(Saved entries)
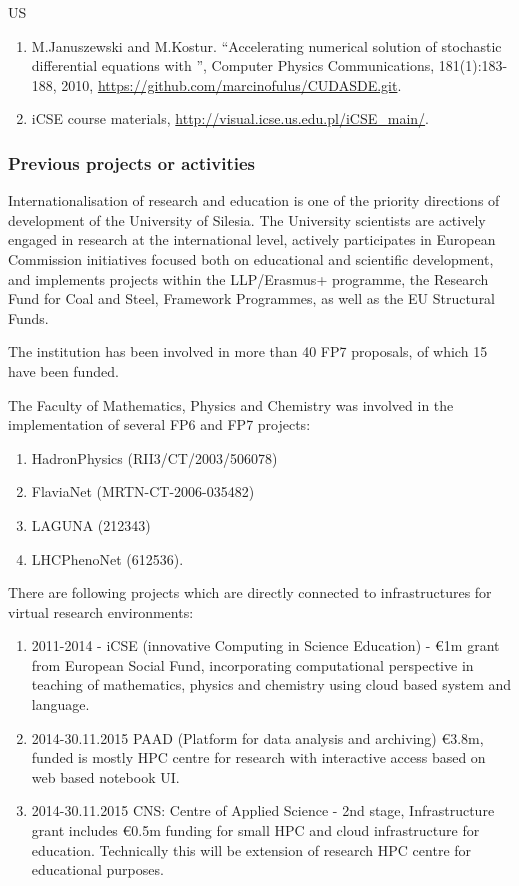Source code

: \begin{sitedescription}{US}
\begin{enumerate}
\item  M.Januszewski and M.Kostur. ``Accelerating numerical solution of stochastic differential equations
with '',  Computer Physics Communications, 181(1):183-188, 2010,
\url{https://github.com/marcinofulus/CUDASDE.git}.

\item iCSE course materials, \url{http://visual.icse.us.edu.pl/iCSE\_main/}.

\end{enumerate}

\subsubsection*{Previous projects or activities}

Internationalisation of research and education is one of the priority
directions of development of the University of Silesia. The University
scientists are actively engaged in research at the international
level, actively participates in European Commission initiatives
focused both on educational and scientific development, and implements
projects within the LLP/Erasmus+ programme, the Research Fund for Coal
and Steel, Framework Programmes, as well as the EU Structural Funds.

The institution has been involved in more than 40 FP7 proposals, of
which 15 have been funded.

The Faculty of Mathematics, Physics and Chemistry was involved in the
implementation of several FP6 and FP7 projects:
\begin{enumerate}
\item HadronPhysics (RII3/CT/2003/506078)
\item FlaviaNet (MRTN-CT-2006-035482)
\item LAGUNA (212343)
\item LHCPhenoNet (612536). 
\end{enumerate}

There are following projects which are directly connected to
infrastructures for virtual research environments:

\begin{enumerate}
\item 2011-2014 - iCSE (innovative Computing in Science Education) -
  \euro 1m grant from European Social Fund, incorporating
  computational perspective in teaching of mathematics, physics and
  chemistry using cloud based \Sage system and \Python language.
\item 2014-30.11.2015 PAAD (Platform for data analysis and archiving) 
\euro 3.8m, funded is mostly HPC centre for research with
  interactive access based on web based notebook UI.
\item 2014-30.11.2015 CNS: Centre of Applied Science - 2nd stage,
  Infrastructure grant includes \euro 0.5m funding for small HPC and
  cloud infrastructure for education. Technically this will be
  extension of research HPC centre for educational purposes.
\end{enumerate}




\end{sitedescription}
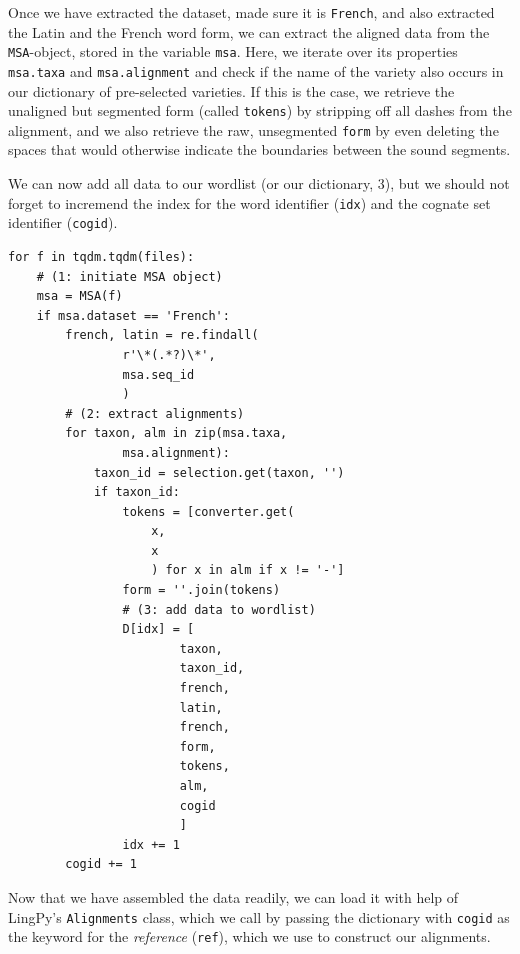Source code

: \documentclass[
  a4paper,
  14pt,
  oneside,
  tablecaptionabove
]{scrbook}
\newcommand{\passthrough}[1]{#1}
\begin{document}
Once we have extracted the dataset, made sure it is
\passthrough{\lstinline!French!}, and also extracted the Latin and the
French word form, we can extract the aligned data from the
\passthrough{\lstinline!MSA!}-object, stored in the variable
\passthrough{\lstinline!msa!}. Here, we iterate over its properties
\passthrough{\lstinline!msa.taxa!} and
\passthrough{\lstinline!msa.alignment!} and check if the name of the
variety also occurs in our dictionary of pre-selected varieties. If this
is the case, we retrieve the unaligned but segmented form (called
\passthrough{\lstinline!tokens!}) by stripping off all dashes from the
alignment, and we also retrieve the raw, unsegmented \passthrough{\lstinline!form!} by even deleting the spaces that would
otherwise indicate the boundaries between the sound segments.

We can now add all data to our wordlist (or our dictionary, 3), but we
should not forget to incremend the index for the word identifier
(\passthrough{\lstinline!idx!}) and the cognate set identifier
(\passthrough{\lstinline!cogid!}).

\begin{lstlisting}
for f in tqdm.tqdm(files):
    # (1: initiate MSA object)
    msa = MSA(f)
    if msa.dataset == 'French':
        french, latin = re.findall(
                r'\*(.*?)\*',
                msa.seq_id
                )
        # (2: extract alignments)
        for taxon, alm in zip(msa.taxa,
                msa.alignment):
            taxon_id = selection.get(taxon, '')
            if taxon_id:
                tokens = [converter.get(
                    x,
                    x
                    ) for x in alm if x != '-']
                form = ''.join(tokens)
                # (3: add data to wordlist)
                D[idx] = [
                        taxon,
                        taxon_id,
                        french,
                        latin,
                        french,
                        form,
                        tokens,
                        alm,
                        cogid
                        ]
                idx += 1
        cogid += 1
\end{lstlisting}

Now that we have assembled the data readily, we can load it with help of
LingPy's \passthrough{\lstinline!Alignments!} class, which we call by
passing the dictionary with \passthrough{\lstinline!cogid!} as the
keyword for the \emph{reference} (\passthrough{\lstinline!ref!}),
which we use to construct our alignments.
\end{document}
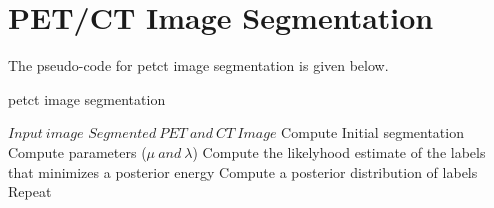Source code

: \section{PET/CT Image Segmentation}

The pseudo-code for \gls{petct} image segmentation is given below.

\begin{algorithm}
	\caption{\gls{petct} image segmentation }\label{alg:pattern}
	\begin{algorithmic}[1]
		\Require $Input\ image$
		\Ensure $Segmented \ PET \ and \ CT \ Image$
		\State Compute Initial segmentation 
			\State Compute parameters ($\mu \ and \ \lambda$) 
			\State Compute the likelyhood estimate of the labels that minimizes a posterior energy
			\State Compute a posterior distribution of labels
			\State Repeat
		\EndFor 
		
		\EndProcedure
	\end{algorithmic}
\end{algorithm}

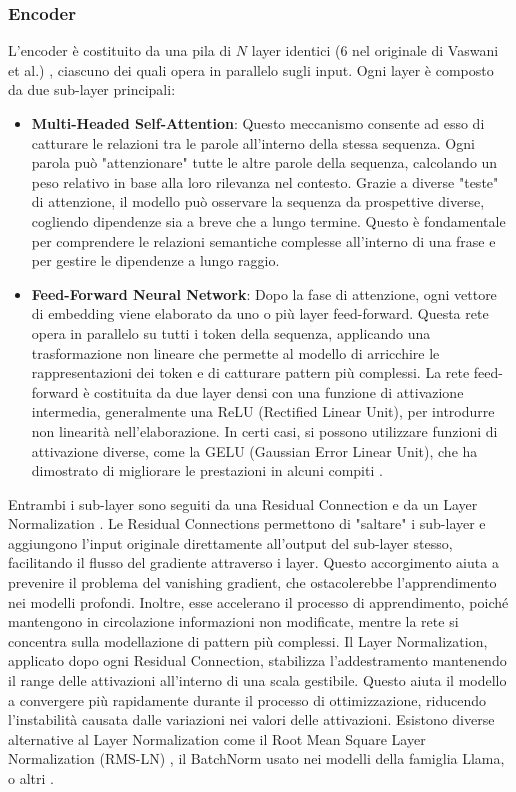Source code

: \subsubsection{Encoder}
L'encoder è costituito da una pila di \(N\) layer identici (6 nel  originale di Vaswani et al.) \cite{vaswani2023attentionneed}, ciascuno dei quali opera in parallelo sugli input. Ogni layer è composto da due sub-layer principali:
\begin{itemize}
	\item \textbf{Multi-Headed Self-Attention}: Questo meccanismo consente ad esso di catturare le relazioni tra le parole all'interno della stessa sequenza. Ogni parola può "attenzionare" tutte le altre parole della sequenza, calcolando un peso relativo in base alla loro rilevanza nel contesto. Grazie a diverse "teste" di attenzione, il modello può osservare la sequenza da prospettive diverse, cogliendo dipendenze sia a breve che a lungo termine. Questo è fondamentale per comprendere le relazioni semantiche complesse all'interno di una frase e per gestire le dipendenze a lungo raggio.
	\item \textbf{Feed-Forward Neural Network}: Dopo la fase di attenzione, ogni vettore di embedding viene elaborato da uno o più layer feed-forward. Questa rete opera in parallelo su tutti i token della sequenza, applicando una trasformazione non lineare che permette al modello di arricchire le rappresentazioni dei token e di catturare pattern più complessi. La rete feed-forward è costituita da due layer densi con una funzione di attivazione intermedia, generalmente una ReLU (Rectified Linear Unit), per introdurre non linearità nell'elaborazione. In certi casi, si possono utilizzare funzioni di attivazione diverse, come la GELU (Gaussian Error Linear Unit), che ha dimostrato di migliorare le prestazioni in alcuni compiti \cite{hendrycks2023gaussianerrorlinearunits}.
\end{itemize}
Entrambi i sub-layer sono seguiti da una Residual Connection e da un Layer Normalization \cite{ba2016layernormalization}. Le Residual Connections permettono di "saltare" i sub-layer e aggiungono l'input originale direttamente all'output del sub-layer stesso, facilitando il flusso del gradiente attraverso i layer. Questo accorgimento aiuta a prevenire il problema del vanishing gradient, che ostacolerebbe l'apprendimento nei modelli profondi. Inoltre, esse accelerano il processo di apprendimento, poiché mantengono in circolazione informazioni non modificate, mentre la rete si concentra sulla modellazione di pattern più complessi.
Il Layer Normalization, applicato dopo ogni Residual Connection, stabilizza l'addestramento mantenendo il range delle attivazioni all'interno di una scala gestibile. Questo aiuta il modello a convergere più rapidamente durante il processo di ottimizzazione, riducendo l'instabilità causata dalle variazioni nei valori delle attivazioni. Esistono diverse alternative al Layer Normalization come il Root Mean Square Layer Normalization (RMS-LN) \cite{zhang2019rootmeansquarelayer}, il BatchNorm usato nei modelli della famiglia Llama, o altri \cite{https://doi.org/10.5281/zenodo.3525484}.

> _Problem to solve_
The answer must consist of every line from the records above that holds "dataset".

> _Response to the task_
Once we have extracted the dataset, made sure it is
    if msa.dataset == 'French':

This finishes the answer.